Problem to work on: Identify each line below that contains the word "application", and copy it out.

Material for this exercise:
+===+

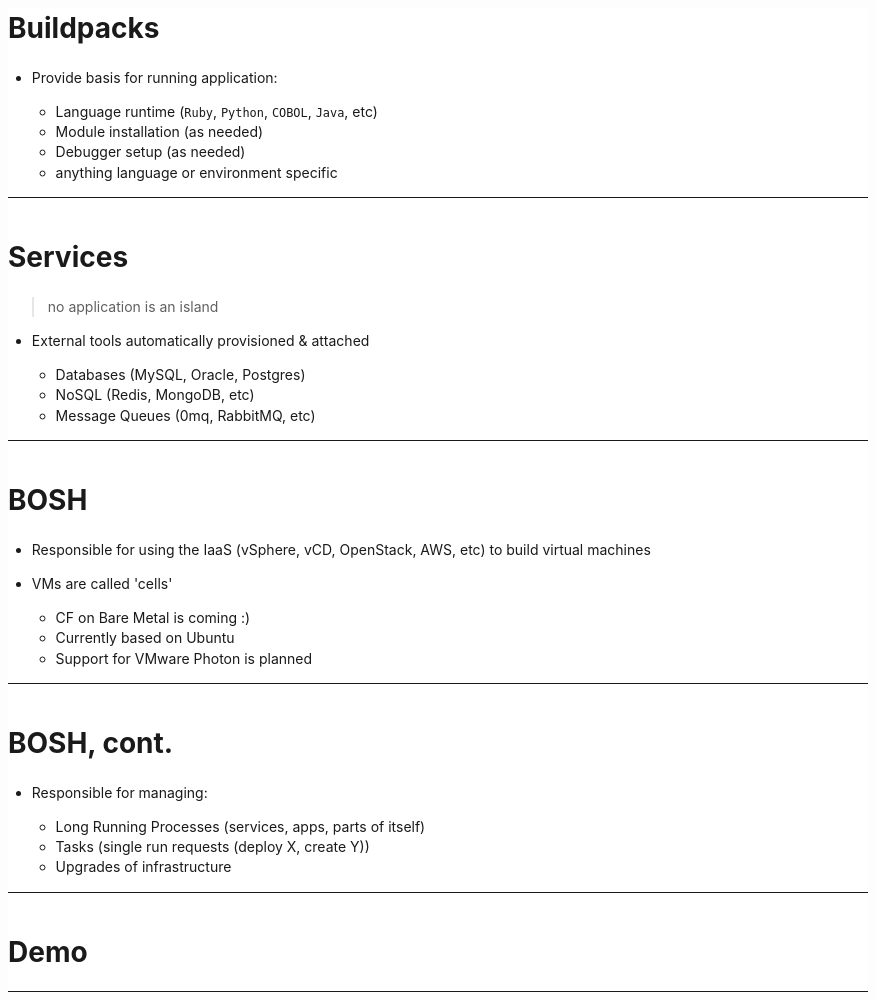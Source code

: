 
# Buildpacks

* Provide basis for running application:

  * Language runtime (`Ruby`, `Python`, `COBOL`, `Java`, etc)
  * Module installation (as needed)
  * Debugger setup (as needed)
  * anything language or environment specific

---

# Services

> no application is an island

* External tools automatically provisioned & attached

  * Databases (MySQL, Oracle, Postgres)
  * NoSQL (Redis, MongoDB, etc)
  * Message Queues (0mq, RabbitMQ, etc)


---

# BOSH

* Responsible for using the IaaS (vSphere, vCD, OpenStack, AWS, etc) to build virtual machines

* VMs are called 'cells'

  * CF on Bare Metal is coming :)
  * Currently based on Ubuntu
  * Support for VMware Photon is planned

---


# BOSH, cont.

* Responsible for managing:

  * Long Running Processes (services, apps, parts of itself)
  * Tasks (single run requests (deploy X, create Y))
  * Upgrades of infrastructure


---

# Demo


---
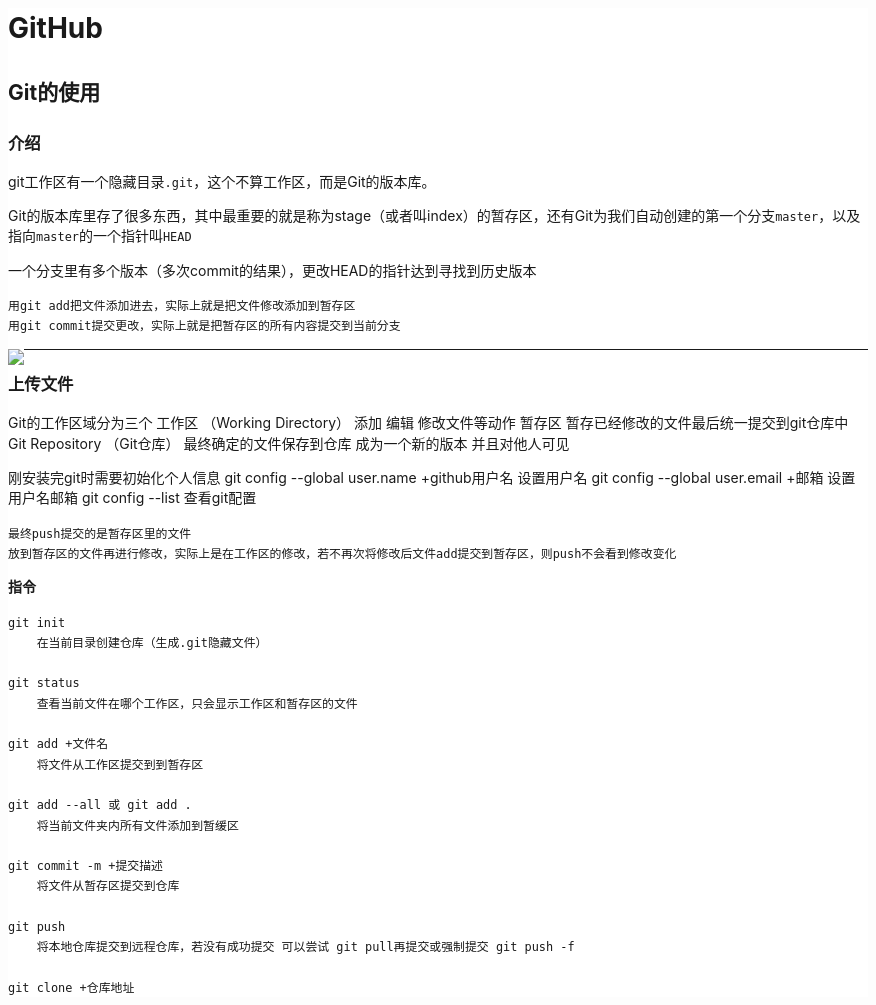 # GitHub

## Git的使用

### 介绍

git工作区有一个隐藏目录`.git`，这个不算工作区，而是Git的版本库。

Git的版本库里存了很多东西，其中最重要的就是称为stage（或者叫index）的暂存区，还有Git为我们自动创建的第一个分支`master`，以及指向`master`的一个指针叫`HEAD`

一个分支里有多个版本（多次commit的结果），更改HEAD的指针达到寻找到历史版本

```
用git add把文件添加进去，实际上就是把文件修改添加到暂存区
用git commit提交更改，实际上就是把暂存区的所有内容提交到当前分支
```

<img src="https://img-blog.csdnimg.cn/20200430110926541.png" style="float:left">

-----

### 上传文件

Git的工作区域分为三个
    工作区  （Working Directory）
        添加 编辑 修改文件等动作
    暂存区
        暂存已经修改的文件最后统一提交到git仓库中
    Git Repository  （Git仓库）
        最终确定的文件保存到仓库 成为一个新的版本 并且对他人可见

刚安装完git时需要初始化个人信息
    git config --global user.name +github用户名
        设置用户名
    git config --global user.email +邮箱
        设置用户名邮箱
    git config --list
        查看git配置

```
最终push提交的是暂存区里的文件
放到暂存区的文件再进行修改，实际上是在工作区的修改，若不再次将修改后文件add提交到暂存区，则push不会看到修改变化
```

**指令**

```
git init 	     		  	
	在当前目录创建仓库（生成.git隐藏文件）

git status 		  		  		
	查看当前文件在哪个工作区，只会显示工作区和暂存区的文件
    
git add +文件名		   		 
	将文件从工作区提交到到暂存区

git add --all 或 git add .
	将当前文件夹内所有文件添加到暂缓区

git commit -m +提交描述		
	将文件从暂存区提交到仓库
	
git push
	将本地仓库提交到远程仓库，若没有成功提交 可以尝试 git pull再提交或强制提交 git push -f
	
git clone +仓库地址
```
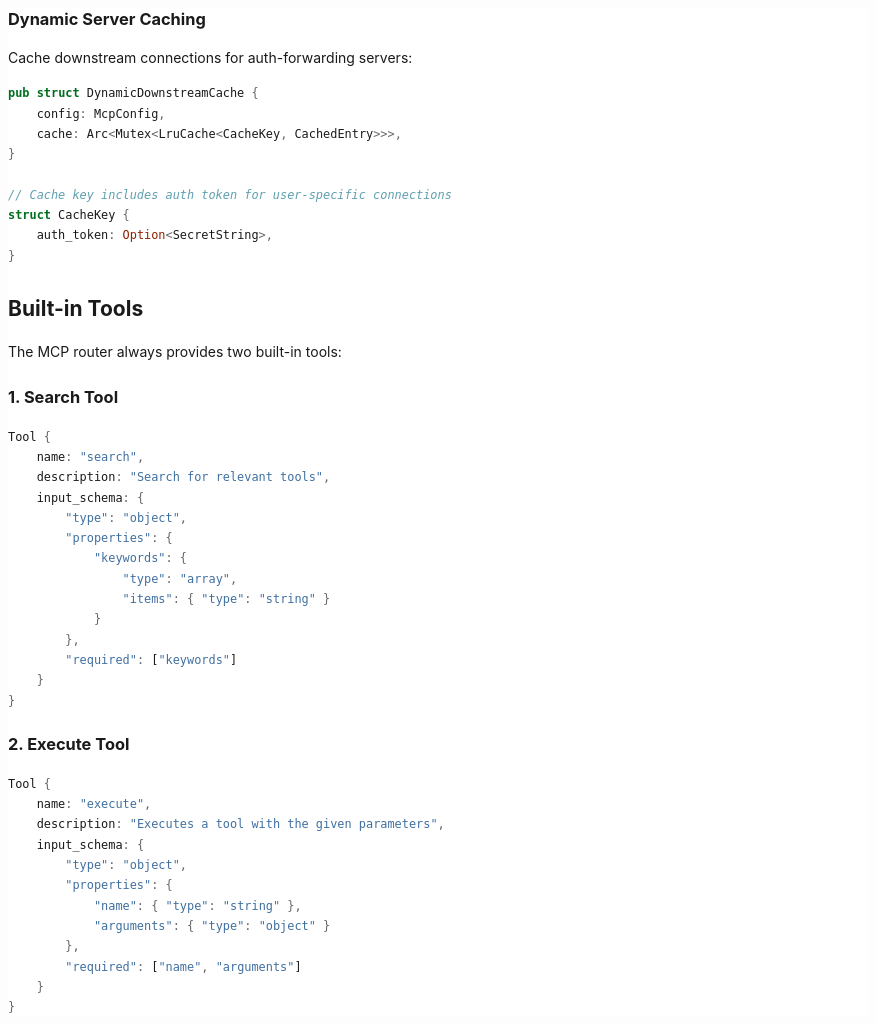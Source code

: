 ### Dynamic Server Caching

Cache downstream connections for auth-forwarding servers:

```rust
pub struct DynamicDownstreamCache {
    config: McpConfig,
    cache: Arc<Mutex<LruCache<CacheKey, CachedEntry>>>,
}

// Cache key includes auth token for user-specific connections
struct CacheKey {
    auth_token: Option<SecretString>,
}
```

## Built-in Tools

The MCP router always provides two built-in tools:

### 1. Search Tool

```rust
Tool {
    name: "search",
    description: "Search for relevant tools",
    input_schema: {
        "type": "object",
        "properties": {
            "keywords": {
                "type": "array",
                "items": { "type": "string" }
            }
        },
        "required": ["keywords"]
    }
}
```

### 2. Execute Tool

```rust
Tool {
    name: "execute",
    description: "Executes a tool with the given parameters",
    input_schema: {
        "type": "object",
        "properties": {
            "name": { "type": "string" },
            "arguments": { "type": "object" }
        },
        "required": ["name", "arguments"]
    }
}
```
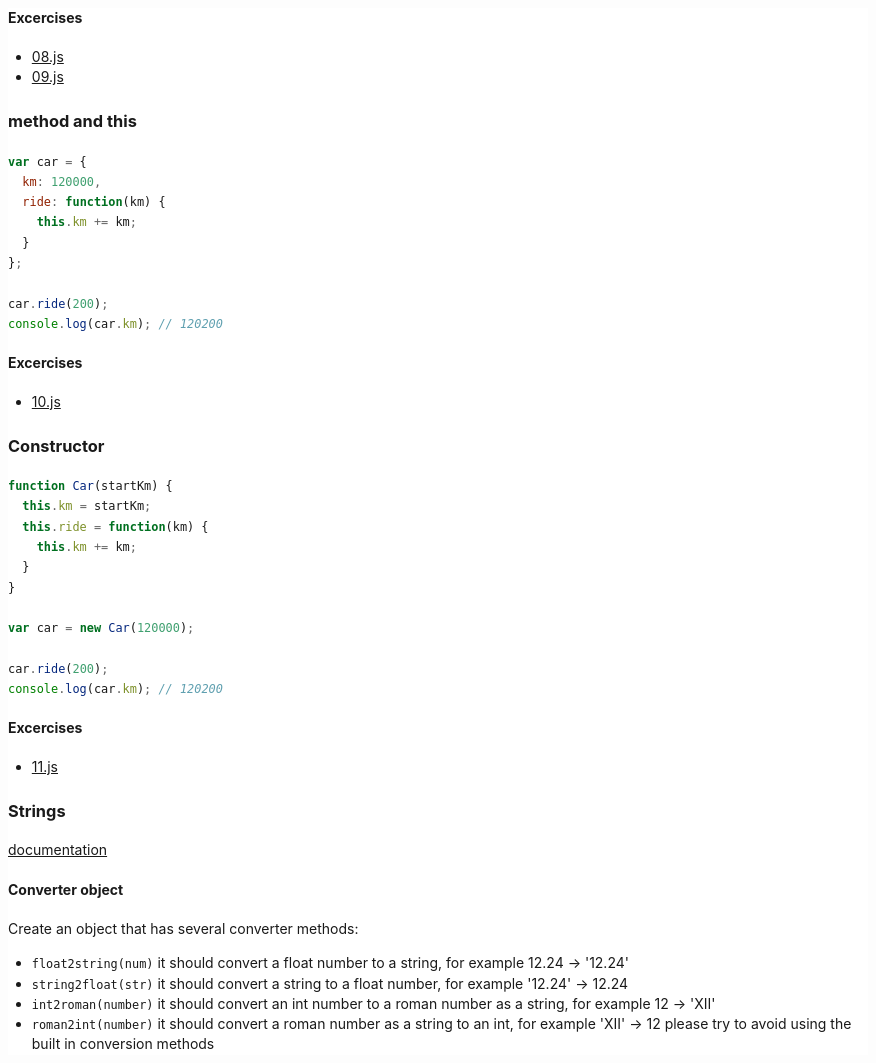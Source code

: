 #### Excercises
 - [08.js](workshop/08.js)
 - [09.js](workshop/09.js)

### method and this
```javascript
var car = {
  km: 120000,
  ride: function(km) {
    this.km += km;
  }
};

car.ride(200);
console.log(car.km); // 120200
```

#### Excercises
 - [10.js](workshop/10.js)

### Constructor
```javascript
function Car(startKm) {
  this.km = startKm;
  this.ride = function(km) {
    this.km += km;
  }
}

var car = new Car(120000);

car.ride(200);
console.log(car.km); // 120200
```
#### Excercises
 - [11.js](workshop/11.js)

### Strings
[documentation](https://developer.mozilla.org/en/docs/Web/JavaScript/Reference/Global_Objects/String)
#### Converter object
Create an object that has several converter methods:
 - `float2string(num)` it should convert a float number to a string, for example 12.24 -> '12.24'
 - `string2float(str)` it should convert a string to a float number, for example '12.24' -> 12.24
 - `int2roman(number)` it should convert an int number to a roman number as a string, for example 12 -> 'XII'
 - `roman2int(number)` it should convert a roman number as a string to an int, for example 'XII' -> 12
please try to avoid using the built in conversion methods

+===+

Your response:
* Provide basis for running application:
> no application is an island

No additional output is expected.